Multislice CT chest studies should be routinely performed, especially during follow-up exams, for some head and neck cancer patients, according to a recent study from Taiwan in the Archives of Otolaryngology -- Head and Neck Surgery.
Multislice CT chest studies should be routinely performed, especially during follow-up exams, for some head and neck cancer patients, according to a recent study from Taiwan in the Archives of Otolaryngology -- Head and Neck Surgery.
Chest CT is recommended for newly diagnosed head and neck cancer patients at high risk for developing a malignant neoplasm of the lung during follow-up, according to Dr. Yen-Bin Hsu of the otolaryngology department at Taipei Veterans General Hospital and colleagues.
The researchers retrospectively examined 270 chest CT scans for 192 patients with biopsy-proven head and neck sqaumous cell carcinoma during a 42-month period. Patients with primary tumors originating in the nose, paranasal sinuses, or nasopharynx and patients with carcinomas having an unknown primary site were excluded (Arch Otolaryngol Head Neck Surg 2008;134[10]:1050-1054).
Routine yearly chest radiography has been shown to contribute little to the overall survival in patients with HNSCC (Acta Otolaryngol 2002;122[7]:765-778). Chest CT is superior to radiography in sensitivity and adds little extra time and radiation dose, but it is more expensive. Hsu and colleagues set out to determine the cost-effectiveness of routine screening by chest CT.
They found 79 scans were considered abnormal, with 54 showing a malignant neoplasm of the lung and 25 showing indeterminate lesions. The rate of abnormal scans was significantly higher in the follow-up case group (44.2%) than in the new case group (14.2%). Ten of 15 indeterminate scans (66.7%) with small (<1 cm) solitary pulmonary nodules showed disease progression on subsequent follow-up scans, which changed the patient's diagnoses to a malignant neoplasm of the lung.
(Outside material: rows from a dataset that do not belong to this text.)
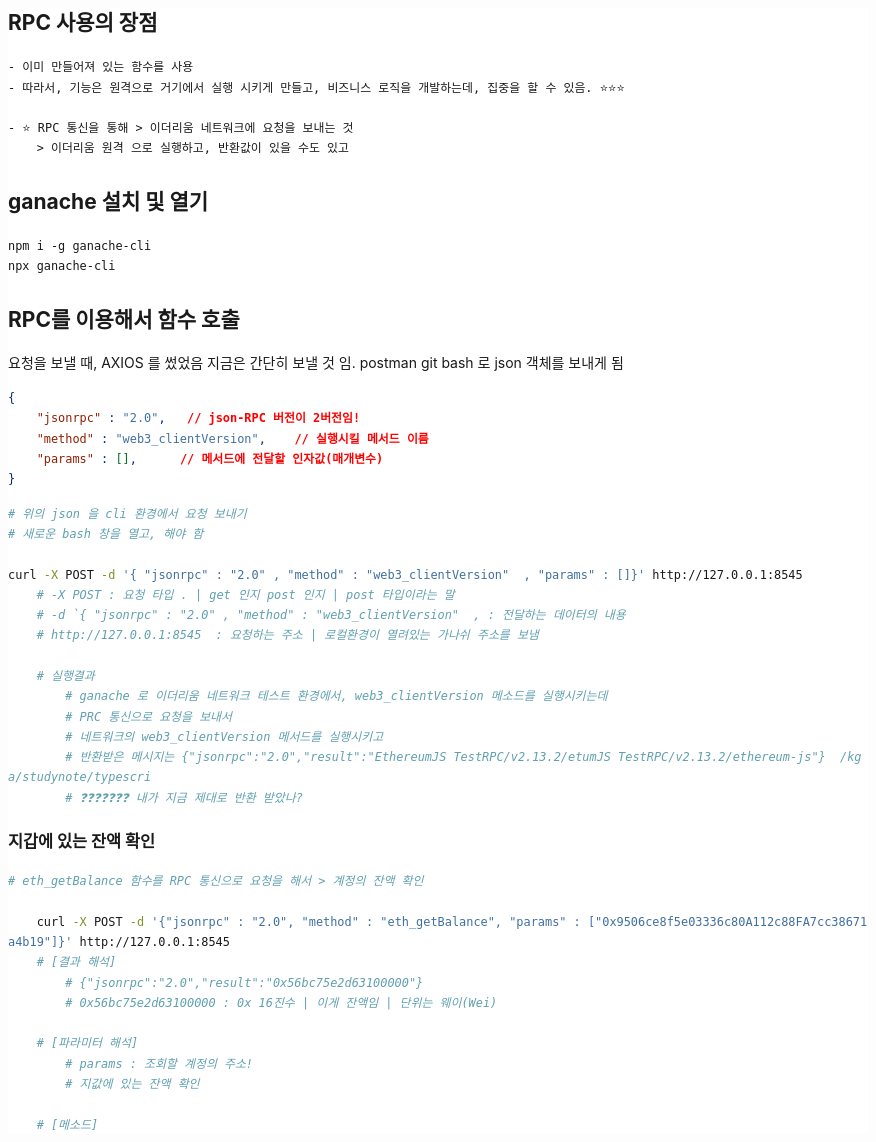 
## RPC 사용의 장점 
    - 이미 만들어져 있는 함수를 사용 
    - 따라서, 기능은 원격으로 거기에서 실행 시키게 만들고, 비즈니스 로직을 개발하는데, 집중을 할 수 있음. ⭐⭐⭐ 

    - ⭐ RPC 통신을 통해 > 이더리움 네트워크에 요청을 보내는 것 
        > 이더리움 원격 으로 실행하고, 반환값이 있을 수도 있고 


## ganache 설치 및 열기
```
npm i -g ganache-cli
npx ganache-cli
```


## RPC를 이용해서 함수 호출 
요청을 보낼 때, AXIOS 를 썼었음 
지금은 간단히 보낼 것 임. 
postman 
git bash 로 json 객체를 보내게 됨

``` JSON 
{
    "jsonrpc" : "2.0",   // json-RPC 버전이 2버전임! 
    "method" : "web3_clientVersion",    // 실행시킬 메서드 이름
    "params" : [],      // 메서드에 전달할 인자값(매개변수)
}
```

``` bash
# 위의 json 을 cli 환경에서 요청 보내기
# 새로운 bash 창을 열고, 해야 함

curl -X POST -d '{ "jsonrpc" : "2.0" , "method" : "web3_clientVersion"  , "params" : []}' http://127.0.0.1:8545 
    # -X POST : 요청 타입 . | get 인지 post 인지 | post 타입이라는 말
    # -d `{ "jsonrpc" : "2.0" , "method" : "web3_clientVersion"  , : 전달하는 데이터의 내용 
    # http://127.0.0.1:8545  : 요청하는 주소 | 로컬환경이 열려있는 가나쉬 주소를 보냄 

    # 실행결과 
        # ganache 로 이더리움 네트워크 테스트 환경에서, web3_clientVersion 메소드를 실행시키는데
        # PRC 통신으로 요청을 보내서 
        # 네트워크의 web3_clientVersion 메서드를 실행시키고 
        # 반환받은 메시지는 {"jsonrpc":"2.0","result":"EthereumJS TestRPC/v2.13.2/etumJS TestRPC/v2.13.2/ethereum-js"}  /kga/studynote/typescri 
        # ❓❓❓❓❓❓❓ 내가 지금 제대로 반환 받았나? 
```

### 지갑에 있는 잔액 확인 

``` BASH
# eth_getBalance 함수를 RPC 통신으로 요청을 해서 > 계정의 잔액 확인

    curl -X POST -d '{"jsonrpc" : "2.0", "method" : "eth_getBalance", "params" : ["0x9506ce8f5e03336c80A112c88FA7cc38671a4b19"]}' http://127.0.0.1:8545
    # [결과 해석]
        # {"jsonrpc":"2.0","result":"0x56bc75e2d63100000"}  
        # 0x56bc75e2d63100000 : 0x 16진수 | 이게 잔액임 | 단위는 웨이(Wei)
    
    # [파라미터 해석]
        # params : 조회할 계정의 주소! 
        # 지값에 있는 잔액 확인

    # [메소드]
```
Chest CT performed at initial diagnosis of tumors theoretically has the greatest effect on treatment planning, though Hsu and colleagues found a low rate of an abnormal chest CT scans. The follow-up revealed a greater number of abnormal scans, suggesting chest CT is more cost-effective in the follow-up period. The researchers also note follow-up CT scans should be mandatory to accommodate false positives, even on pregnant women.
"The additional risk from radiation exposure of chest CT [for pregnant women] is very low (1/10000)," Hsu said.
Further research is needed to confirm the finding.
Though PET/CT is potentially better than CT alone for treatment response monitoring, it is also more expensive and may not be widely available, Hsu said.
The study is important because it provides a data-driven, evidence-based assessment that chest CT is beneficial for HNSCC patients in finding both metastases and second primary tumors, according to Dr. David S. Mendelson, chief of clinical informatics and director of radiology information systems at Mount Sinai Medical Center.
This is a not a new discovery, however, said Dr. Cris Meyer, an associate professor of radiology at the University of Cincinnati.
Basically, the current study is in line with the published literature, he said.
The study has limitations: It is retrospective, there was selection bias in arranging chest CT, and some patients had a limited follow-up period.